— Aim of the task —
From the listing below, pull out all lines with "https" in them.

— Source records —
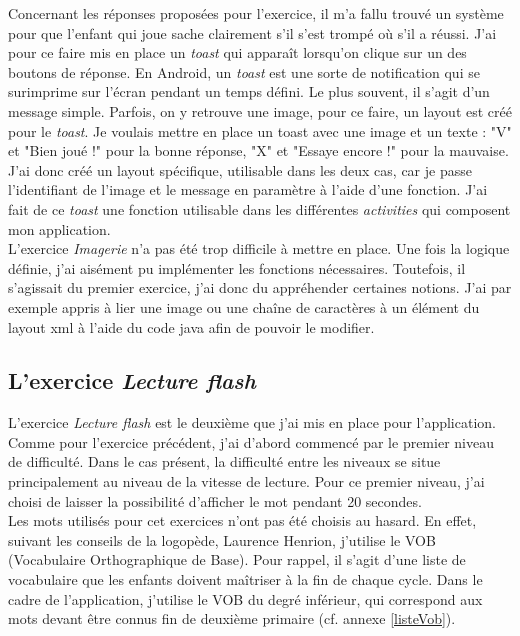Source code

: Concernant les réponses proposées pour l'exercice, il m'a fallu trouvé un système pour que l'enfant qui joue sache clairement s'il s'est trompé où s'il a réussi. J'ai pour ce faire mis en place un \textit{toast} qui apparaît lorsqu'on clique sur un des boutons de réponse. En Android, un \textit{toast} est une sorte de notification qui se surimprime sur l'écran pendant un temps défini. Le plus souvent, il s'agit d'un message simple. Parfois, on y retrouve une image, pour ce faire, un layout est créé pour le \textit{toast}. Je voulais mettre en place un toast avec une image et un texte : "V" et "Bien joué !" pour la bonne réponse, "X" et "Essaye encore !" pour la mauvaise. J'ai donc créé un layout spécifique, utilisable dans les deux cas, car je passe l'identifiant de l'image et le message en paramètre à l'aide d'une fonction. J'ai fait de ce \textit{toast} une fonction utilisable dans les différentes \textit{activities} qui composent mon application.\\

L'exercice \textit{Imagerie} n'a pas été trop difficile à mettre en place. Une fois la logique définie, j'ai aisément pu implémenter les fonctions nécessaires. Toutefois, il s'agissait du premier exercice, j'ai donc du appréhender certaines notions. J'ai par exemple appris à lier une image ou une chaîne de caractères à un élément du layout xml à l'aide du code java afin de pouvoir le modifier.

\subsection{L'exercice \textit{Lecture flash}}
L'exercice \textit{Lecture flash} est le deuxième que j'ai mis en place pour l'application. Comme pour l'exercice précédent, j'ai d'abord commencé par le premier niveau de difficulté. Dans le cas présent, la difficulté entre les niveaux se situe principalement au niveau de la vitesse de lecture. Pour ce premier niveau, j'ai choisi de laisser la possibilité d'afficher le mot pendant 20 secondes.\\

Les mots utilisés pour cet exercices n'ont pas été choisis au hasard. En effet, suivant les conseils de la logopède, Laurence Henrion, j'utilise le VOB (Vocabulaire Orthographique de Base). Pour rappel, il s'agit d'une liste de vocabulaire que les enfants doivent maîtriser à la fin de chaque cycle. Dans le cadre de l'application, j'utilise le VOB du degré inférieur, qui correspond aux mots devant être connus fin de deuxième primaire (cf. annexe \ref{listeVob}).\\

--

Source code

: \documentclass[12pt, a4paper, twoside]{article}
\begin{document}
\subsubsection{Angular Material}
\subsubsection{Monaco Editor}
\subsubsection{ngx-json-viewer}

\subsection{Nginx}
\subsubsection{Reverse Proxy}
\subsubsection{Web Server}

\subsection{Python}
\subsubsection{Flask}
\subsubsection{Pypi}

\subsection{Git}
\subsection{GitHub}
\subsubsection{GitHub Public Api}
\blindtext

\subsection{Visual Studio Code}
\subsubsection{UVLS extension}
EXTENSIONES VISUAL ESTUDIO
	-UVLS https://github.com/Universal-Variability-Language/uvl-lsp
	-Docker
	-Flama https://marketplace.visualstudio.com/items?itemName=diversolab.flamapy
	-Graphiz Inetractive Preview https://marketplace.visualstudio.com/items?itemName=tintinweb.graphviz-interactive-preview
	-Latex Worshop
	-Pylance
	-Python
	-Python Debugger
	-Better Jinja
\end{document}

— Answer area —
	-UVLS https://github.com/Universal-Variability-Language/uvl-lsp
	-Flama https://marketplace.visualstudio.com/items?itemName=diversolab.flamapy
	-Graphiz Inetractive Preview https://marketplace.visualstudio.com/items?itemName=tintinweb.graphviz-interactive-preview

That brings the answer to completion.